Interrogée sur les dysfonctionnements mis en lumière par cette affaire, Michèle Creoff, secrétaire générale de l’association Face à l’inceste, estime que « la question de l’enfance n’est pas prioritaire dans les politiques publiques ». Selon elle, la seule existence d’une loi, aussi nécessaire soit-elle, ne suffira pas à endiguer les violences faites aux enfants. « Il faut qu’elle soit accompagnée d’une volonté politique forte », insiste-t-elle.

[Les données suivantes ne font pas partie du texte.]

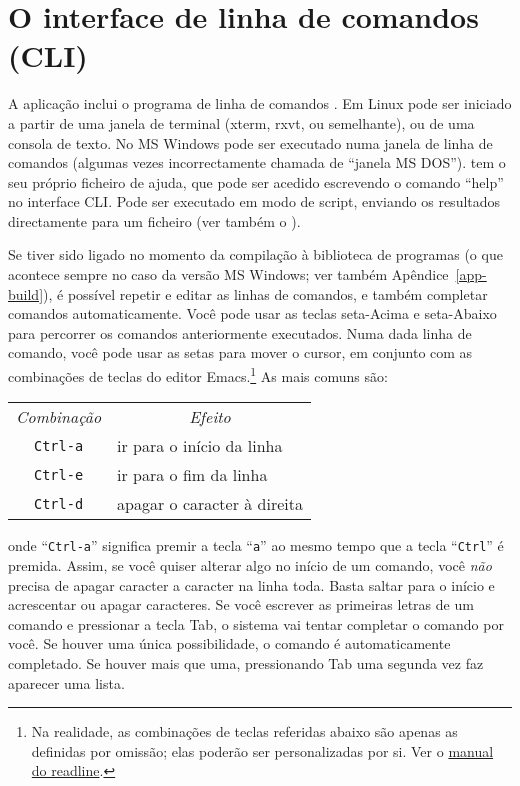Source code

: \chapter{O interface de linha de comandos (CLI)}
\label{cli}

A aplicação  inclui o programa de linha de comandos .
Em Linux pode ser iniciado a partir de uma janela de terminal (xterm,
rxvt, ou semelhante), ou de uma consola de texto.  No MS Windows pode ser 
executado numa janela de linha de comandos (algumas vezes incorrectamente
chamada de ``janela MS DOS'').
 tem o seu próprio ficheiro de ajuda, que pode ser acedido
escrevendo o comando ``help'' no interface CLI. Pode ser executado em modo de
script, enviando os resultados directamente para um ficheiro
(ver também o \GCR).
    
Se  tiver sido ligado no momento da compilação à biblioteca de
programas  (o que acontece sempre no caso da versão MS Windows;
ver também Apêndice~\ref{app-build}), é possível repetir e editar as linhas
de comandos, e também completar comandos automaticamente.  Você pode usar as
teclas seta-Acima e seta-Abaixo para percorrer os comandos anteriormente
executados.  Numa dada linha de comando, você pode usar as setas para mover o
cursor, em conjunto com as combinações de teclas do editor Emacs.\footnote{Na realidade, as combinações de  teclas referidas abaixo são apenas as definidas por omissão; elas poderão ser personalizadas por si.
  Ver o \href{http://cnswww.cns.cwru.edu/~chet/readline/readline.html}{manual
    do readline}.} As mais comuns são:
%    
\begin{center}
  \begin{tabular}{cl}
    \textit{Combinação} & \multicolumn{1}{c}{\textit{Efeito}}\\
    \verb+Ctrl-a+ & ir para o início da linha\\
    \verb+Ctrl-e+ & ir para o fim da linha\\
    \verb+Ctrl-d+ & apagar o caracter à direita\\
  \end{tabular}
\end{center}
%
onde ``\verb+Ctrl-a+'' significa premir a tecla ``\verb+a+'' ao mesmo tempo
que a tecla ``\verb+Ctrl+'' é premida.  Assim, se você quiser alterar algo no
início de um comando, você \emph{não} precisa de apagar caracter a caracter
na linha toda.  Basta saltar para o início e acrescentar ou apagar caracteres.
Se você escrever as primeiras letras de um comando e pressionar a tecla Tab, o
sistema  vai tentar completar o comando por você.  Se houver uma
única possibilidade, o comando é automaticamente completado.  Se houver mais
que uma, pressionando Tab uma segunda vez faz aparecer uma lista.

Ses propos interviennent alors que le ministère de la Justice a lui-même reconnu, dans des communications officielles, un « dysfonctionnement global » et un « constat d’échec » dans le suivi de certaines affaires. Ces aveux, rares de la part de l’institution judiciaire, ont renforcé la colère des associations qui réclament depuis longtemps des moyens humains et financiers supplémentaires pour les services chargés de la protection de l’enfance.

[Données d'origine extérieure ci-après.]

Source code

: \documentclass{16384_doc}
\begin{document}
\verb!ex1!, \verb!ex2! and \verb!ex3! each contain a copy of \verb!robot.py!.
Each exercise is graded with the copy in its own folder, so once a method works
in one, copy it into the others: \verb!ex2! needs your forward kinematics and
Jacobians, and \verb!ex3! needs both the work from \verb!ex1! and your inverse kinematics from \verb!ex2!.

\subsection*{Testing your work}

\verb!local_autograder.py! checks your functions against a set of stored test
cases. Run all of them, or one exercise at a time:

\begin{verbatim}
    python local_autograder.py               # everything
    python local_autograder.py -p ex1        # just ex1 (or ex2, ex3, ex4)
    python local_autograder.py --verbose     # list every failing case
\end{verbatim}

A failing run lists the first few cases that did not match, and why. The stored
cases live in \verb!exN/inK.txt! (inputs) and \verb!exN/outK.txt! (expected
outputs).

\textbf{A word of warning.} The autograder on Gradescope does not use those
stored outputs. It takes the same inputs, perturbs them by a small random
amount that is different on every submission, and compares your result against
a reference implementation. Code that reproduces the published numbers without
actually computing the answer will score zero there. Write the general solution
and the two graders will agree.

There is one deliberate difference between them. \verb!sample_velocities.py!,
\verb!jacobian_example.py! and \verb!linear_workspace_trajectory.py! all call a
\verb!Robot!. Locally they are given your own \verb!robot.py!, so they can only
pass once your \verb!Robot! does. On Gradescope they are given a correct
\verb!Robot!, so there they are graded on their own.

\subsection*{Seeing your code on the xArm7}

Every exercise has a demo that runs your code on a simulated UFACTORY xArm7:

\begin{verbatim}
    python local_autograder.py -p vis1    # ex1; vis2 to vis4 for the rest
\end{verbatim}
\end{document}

Une procureure mise en cause

Parallèlement, une source gouvernementale a mis en cause la procureure d’Auch dans le déroulement de l’enquête préalable à la disparition de Lyhanna. Cette mise en cause, rapportée par plusieurs canaux, alimente les interrogations sur les délais de traitement et les décisions prises en amont du drame. La magistrate n’a pas, à ce stade, réagi publiquement à ces accusations.

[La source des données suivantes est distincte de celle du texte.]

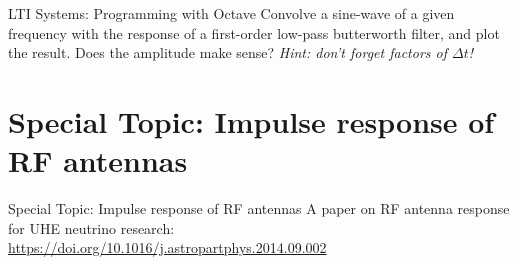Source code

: \documentclass{beamer}
\begin{document}
\begin{frame}[fragile]{LTI Systems: Programming with Octave}
\small
Convolve a sine-wave of a given frequency with the response of a first-order low-pass butterworth filter, and plot the result.  Does the amplitude make sense? \textit{Hint: don't forget factors of $\Delta t$!}
\end{frame}

\section{Special Topic: Impulse response of RF antennas}

\begin{frame}{Special Topic: Impulse response of RF antennas}
\small
A paper on RF antenna response for UHE neutrino research: \\ \url{https://doi.org/10.1016/j.astropartphys.2014.09.002}
\end{frame}
\end{document}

Pour les associations, cette affaire illustre un problème systémique : le manque de coordination entre les différents acteurs – justice, police, services sociaux – et l’insuffisance des moyens alloués à la protection de l’enfance. « On ne peut pas continuer à pleurer les enfants morts sans tirer les conséquences structurelles », déclare une représentante d’une autre organisation du secteur, sous couvert d’anonymat.

Des pistes de réforme

Face à l’émotion publique, plusieurs voix s’élèvent pour demander une réforme en profondeur du système. Parmi les propositions avancées : la création d’un parquet spécialisé dans les violences intrafamiliales, le renforcement des effectifs des brigades de protection des mineurs, ou encore la mise en place d’un contrôle indépendant des décisions judiciaires dans les affaires sensibles.

Le gouvernement, de son côté, a promis un plan d’action, mais les associations restent vigilantes. « Nous avons entendu trop de belles paroles sans suite », prévient Michèle Creoff, qui appelle à des actes concrets et à une réelle priorisation budgétaire en faveur de l’enfance.

Une mobilisation citoyenne

En parallèle, une pétition en ligne a recueilli plusieurs centaines de milliers de signatures, exigeant « justice pour Lyhanna » et la mise en place de mesures immédiates pour protéger les enfants. Des rassemblements sont également prévus dans plusieurs villes françaises dans les prochains jours.

Ce regain de mobilisation rappelle que chaque drame ravive la colère d’une société qui estime que les promesses politiques ne sont pas suivies d’effets. Pour les associations, le temps de l’indignation doit désormais laisser place à celui de l’action.